• Exercise data:
——————

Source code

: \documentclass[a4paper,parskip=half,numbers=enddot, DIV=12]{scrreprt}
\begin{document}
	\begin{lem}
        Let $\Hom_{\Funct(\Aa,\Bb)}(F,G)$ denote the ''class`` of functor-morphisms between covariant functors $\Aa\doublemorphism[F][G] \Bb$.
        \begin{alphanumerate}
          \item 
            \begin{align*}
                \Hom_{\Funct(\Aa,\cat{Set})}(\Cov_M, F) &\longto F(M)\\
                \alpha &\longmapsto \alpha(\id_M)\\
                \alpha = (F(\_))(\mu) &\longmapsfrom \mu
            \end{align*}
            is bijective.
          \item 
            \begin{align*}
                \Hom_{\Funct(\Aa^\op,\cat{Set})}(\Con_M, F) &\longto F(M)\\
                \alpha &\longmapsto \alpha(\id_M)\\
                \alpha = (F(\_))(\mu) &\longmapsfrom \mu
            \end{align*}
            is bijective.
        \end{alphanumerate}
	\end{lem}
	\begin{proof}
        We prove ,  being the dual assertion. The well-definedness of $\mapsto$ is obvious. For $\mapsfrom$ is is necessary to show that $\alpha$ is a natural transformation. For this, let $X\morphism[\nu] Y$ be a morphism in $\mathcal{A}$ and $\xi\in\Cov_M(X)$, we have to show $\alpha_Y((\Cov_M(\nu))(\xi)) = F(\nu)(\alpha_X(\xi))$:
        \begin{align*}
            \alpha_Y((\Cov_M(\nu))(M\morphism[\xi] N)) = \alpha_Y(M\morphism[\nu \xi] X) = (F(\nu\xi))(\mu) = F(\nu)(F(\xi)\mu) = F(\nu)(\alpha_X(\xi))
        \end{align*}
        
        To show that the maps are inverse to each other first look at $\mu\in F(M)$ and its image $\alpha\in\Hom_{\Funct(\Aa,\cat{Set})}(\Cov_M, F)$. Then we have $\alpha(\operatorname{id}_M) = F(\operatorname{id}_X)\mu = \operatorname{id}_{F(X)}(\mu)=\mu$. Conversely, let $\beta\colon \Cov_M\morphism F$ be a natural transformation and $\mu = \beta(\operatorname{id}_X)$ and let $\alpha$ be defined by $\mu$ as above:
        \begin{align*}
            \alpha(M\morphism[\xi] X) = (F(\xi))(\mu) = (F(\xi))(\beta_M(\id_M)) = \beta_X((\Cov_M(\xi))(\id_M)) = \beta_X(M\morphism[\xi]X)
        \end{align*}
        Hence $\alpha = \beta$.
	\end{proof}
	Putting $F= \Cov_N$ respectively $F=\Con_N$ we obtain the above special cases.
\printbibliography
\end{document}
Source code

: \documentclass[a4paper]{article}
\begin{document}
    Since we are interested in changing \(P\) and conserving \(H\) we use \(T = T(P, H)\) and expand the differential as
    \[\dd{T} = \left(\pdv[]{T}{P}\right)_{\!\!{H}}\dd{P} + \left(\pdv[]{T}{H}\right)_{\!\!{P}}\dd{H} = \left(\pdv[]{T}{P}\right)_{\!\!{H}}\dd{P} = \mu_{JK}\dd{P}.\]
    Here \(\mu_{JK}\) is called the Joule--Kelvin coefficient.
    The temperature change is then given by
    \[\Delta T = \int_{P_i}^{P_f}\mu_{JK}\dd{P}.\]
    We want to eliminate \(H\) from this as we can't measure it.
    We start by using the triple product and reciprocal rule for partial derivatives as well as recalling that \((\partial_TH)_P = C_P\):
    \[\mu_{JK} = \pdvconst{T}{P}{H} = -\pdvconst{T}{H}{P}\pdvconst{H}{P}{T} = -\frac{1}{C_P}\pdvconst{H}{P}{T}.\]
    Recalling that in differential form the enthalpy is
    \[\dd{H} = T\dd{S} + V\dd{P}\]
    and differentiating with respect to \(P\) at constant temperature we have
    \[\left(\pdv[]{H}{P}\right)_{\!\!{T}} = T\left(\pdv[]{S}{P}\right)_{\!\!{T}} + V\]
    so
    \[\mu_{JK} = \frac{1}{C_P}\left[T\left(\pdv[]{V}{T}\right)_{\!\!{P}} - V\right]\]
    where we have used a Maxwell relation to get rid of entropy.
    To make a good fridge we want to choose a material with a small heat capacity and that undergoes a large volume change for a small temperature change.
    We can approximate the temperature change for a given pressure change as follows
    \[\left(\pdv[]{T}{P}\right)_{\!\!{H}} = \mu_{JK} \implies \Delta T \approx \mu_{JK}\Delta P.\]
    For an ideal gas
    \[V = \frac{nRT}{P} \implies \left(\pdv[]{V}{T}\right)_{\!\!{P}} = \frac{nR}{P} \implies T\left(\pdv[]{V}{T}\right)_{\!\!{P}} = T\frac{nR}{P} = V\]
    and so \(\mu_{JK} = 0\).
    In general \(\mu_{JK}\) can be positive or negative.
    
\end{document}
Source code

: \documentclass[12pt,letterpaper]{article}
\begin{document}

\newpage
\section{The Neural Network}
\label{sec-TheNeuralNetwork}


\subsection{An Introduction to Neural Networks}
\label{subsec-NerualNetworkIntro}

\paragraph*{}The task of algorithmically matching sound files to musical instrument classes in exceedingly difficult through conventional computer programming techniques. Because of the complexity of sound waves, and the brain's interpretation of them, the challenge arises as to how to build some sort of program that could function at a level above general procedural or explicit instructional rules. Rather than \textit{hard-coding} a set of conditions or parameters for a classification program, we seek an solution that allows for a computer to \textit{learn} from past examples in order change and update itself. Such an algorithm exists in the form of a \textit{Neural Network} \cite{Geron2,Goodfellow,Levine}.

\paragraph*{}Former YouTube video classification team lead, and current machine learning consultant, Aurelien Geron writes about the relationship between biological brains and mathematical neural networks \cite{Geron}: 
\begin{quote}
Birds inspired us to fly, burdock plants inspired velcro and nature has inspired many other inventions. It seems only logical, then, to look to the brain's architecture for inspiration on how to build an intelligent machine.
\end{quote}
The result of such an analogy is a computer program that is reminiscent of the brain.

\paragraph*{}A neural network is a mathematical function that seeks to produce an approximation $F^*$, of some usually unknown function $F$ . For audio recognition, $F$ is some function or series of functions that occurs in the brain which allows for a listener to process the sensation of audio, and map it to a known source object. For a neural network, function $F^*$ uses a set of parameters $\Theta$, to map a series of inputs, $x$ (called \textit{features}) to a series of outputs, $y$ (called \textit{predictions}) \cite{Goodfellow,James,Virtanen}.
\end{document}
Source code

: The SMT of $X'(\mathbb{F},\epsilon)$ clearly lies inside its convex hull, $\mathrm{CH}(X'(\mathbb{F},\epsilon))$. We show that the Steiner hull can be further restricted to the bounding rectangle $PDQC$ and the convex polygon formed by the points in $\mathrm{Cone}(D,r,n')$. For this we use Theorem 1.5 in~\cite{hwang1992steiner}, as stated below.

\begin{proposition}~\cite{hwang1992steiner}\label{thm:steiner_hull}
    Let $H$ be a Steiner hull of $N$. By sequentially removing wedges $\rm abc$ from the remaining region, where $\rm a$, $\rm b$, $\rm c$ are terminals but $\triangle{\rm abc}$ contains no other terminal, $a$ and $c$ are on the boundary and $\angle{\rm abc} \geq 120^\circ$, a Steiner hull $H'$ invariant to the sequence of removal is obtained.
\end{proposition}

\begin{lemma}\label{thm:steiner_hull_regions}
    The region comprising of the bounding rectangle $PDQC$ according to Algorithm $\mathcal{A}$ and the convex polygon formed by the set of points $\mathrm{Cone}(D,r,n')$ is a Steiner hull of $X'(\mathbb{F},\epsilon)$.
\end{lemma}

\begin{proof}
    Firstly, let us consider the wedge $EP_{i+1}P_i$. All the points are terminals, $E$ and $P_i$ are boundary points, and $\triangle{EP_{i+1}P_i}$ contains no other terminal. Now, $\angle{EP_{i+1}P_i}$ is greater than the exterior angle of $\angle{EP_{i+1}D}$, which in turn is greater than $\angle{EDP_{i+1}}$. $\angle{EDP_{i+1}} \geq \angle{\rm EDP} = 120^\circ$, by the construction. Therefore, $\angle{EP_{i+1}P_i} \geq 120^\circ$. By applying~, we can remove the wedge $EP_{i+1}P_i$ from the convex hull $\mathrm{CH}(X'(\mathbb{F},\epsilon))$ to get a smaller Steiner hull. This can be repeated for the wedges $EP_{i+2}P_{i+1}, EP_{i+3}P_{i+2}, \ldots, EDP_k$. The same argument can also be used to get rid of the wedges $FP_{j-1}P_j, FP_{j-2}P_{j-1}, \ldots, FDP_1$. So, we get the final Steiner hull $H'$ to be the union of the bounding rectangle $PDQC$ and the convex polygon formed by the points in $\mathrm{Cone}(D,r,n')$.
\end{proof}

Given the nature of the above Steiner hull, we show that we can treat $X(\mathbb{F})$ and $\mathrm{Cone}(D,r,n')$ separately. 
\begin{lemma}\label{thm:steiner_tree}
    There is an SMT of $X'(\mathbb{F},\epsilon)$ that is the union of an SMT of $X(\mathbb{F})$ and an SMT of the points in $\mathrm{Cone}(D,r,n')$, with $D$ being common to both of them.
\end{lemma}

——————

• What you have to do: Scan the data above for the string "machine". Copy every line in which it appears.

• Answer to this task:
\paragraph*{}Former YouTube video classification team lead, and current machine learning consultant, Aurelien Geron writes about the relationship between biological brains and mathematical neural networks \cite{Geron}: 
Birds inspired us to fly, burdock plants inspired velcro and nature has inspired many other inventions. It seems only logical, then, to look to the brain's architecture for inspiration on how to build an intelligent machine.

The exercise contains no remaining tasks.